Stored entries
★ ★ ★ ★ ★ ★ ★
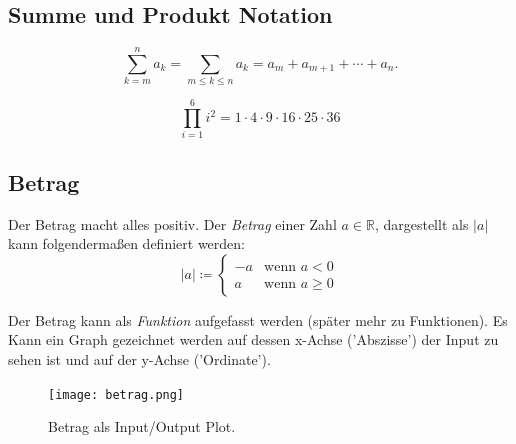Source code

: %     

\subsection{Summe und Produkt Notation}

\begin{equation}
{\displaystyle \sum _{k=m}^{n}a_{k}=\sum _{m\leq k\leq n}a_{k}=a_{m}+a_{m+1}+\dotsb +a_{n}.}
\end{equation}



\begin{equation}
{\displaystyle \prod _{i=1}^{6}i^{2} =  1\cdot 4\cdot 9\cdot 16\cdot 25\cdot 36}
\end{equation}


\subsection{Betrag}


Der Betrag macht alles positiv. Der \emph{Betrag} einer Zahl $a \in \mathbb{R}$, dargestellt als $|a|$ kann folgendermaßen definiert werden:
$$ 
|a| \coloneqq
\begin{cases} 
-a & \text{wenn } a < 0 \\ 
a & \text{wenn } a \geq 0 
\end{cases}
$$ 

Der Betrag kann als \emph{Funktion} aufgefasst werden (später mehr zu Funktionen). Es Kann ein Graph gezeichnet werden auf dessen x-Achse ('Abszisse') der Input zu sehen ist und auf der y-Achse ('Ordinate'). 



\begin{figure}[h!]
    \centering
    \texttt{[image: betrag.png]}
    \caption{Betrag als Input/Output Plot.}
    \label{fig:betrag}
\end{figure}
★ ★ ★ ★ ★ ★ ★
▸ Problem to solve:
Each entry gets copied exactly; the pictures stay out.

▸ Response area:
Source code

: %     

\subsection{Summe und Produkt Notation}

\begin{equation}
{\displaystyle \sum _{k=m}^{n}a_{k}=\sum _{m\leq k\leq n}a_{k}=a_{m}+a_{m+1}+\dotsb +a_{n}.}
\end{equation}



\begin{equation}
{\displaystyle \prod _{i=1}^{6}i^{2} =  1\cdot 4\cdot 9\cdot 16\cdot 25\cdot 36}
\end{equation}


\subsection{Betrag}


Der Betrag macht alles positiv. Der \emph{Betrag} einer Zahl $a \in \mathbb{R}$, dargestellt als $|a|$ kann folgendermaßen definiert werden:
$$ 
|a| \coloneqq
\begin{cases} 
-a & \text{wenn } a < 0 \\ 
a & \text{wenn } a \geq 0 
\end{cases}
$$ 

Der Betrag kann als \emph{Funktion} aufgefasst werden (später mehr zu Funktionen). Es Kann ein Graph gezeichnet werden auf dessen x-Achse ('Abszisse') der Input zu sehen ist und auf der y-Achse ('Ordinate'). 



\begin{figure}[h!]
    \centering
    \texttt{[image: betrag.png]}
    \caption{Betrag als Input/Output Plot.}
    \label{fig:betrag}
\end{figure}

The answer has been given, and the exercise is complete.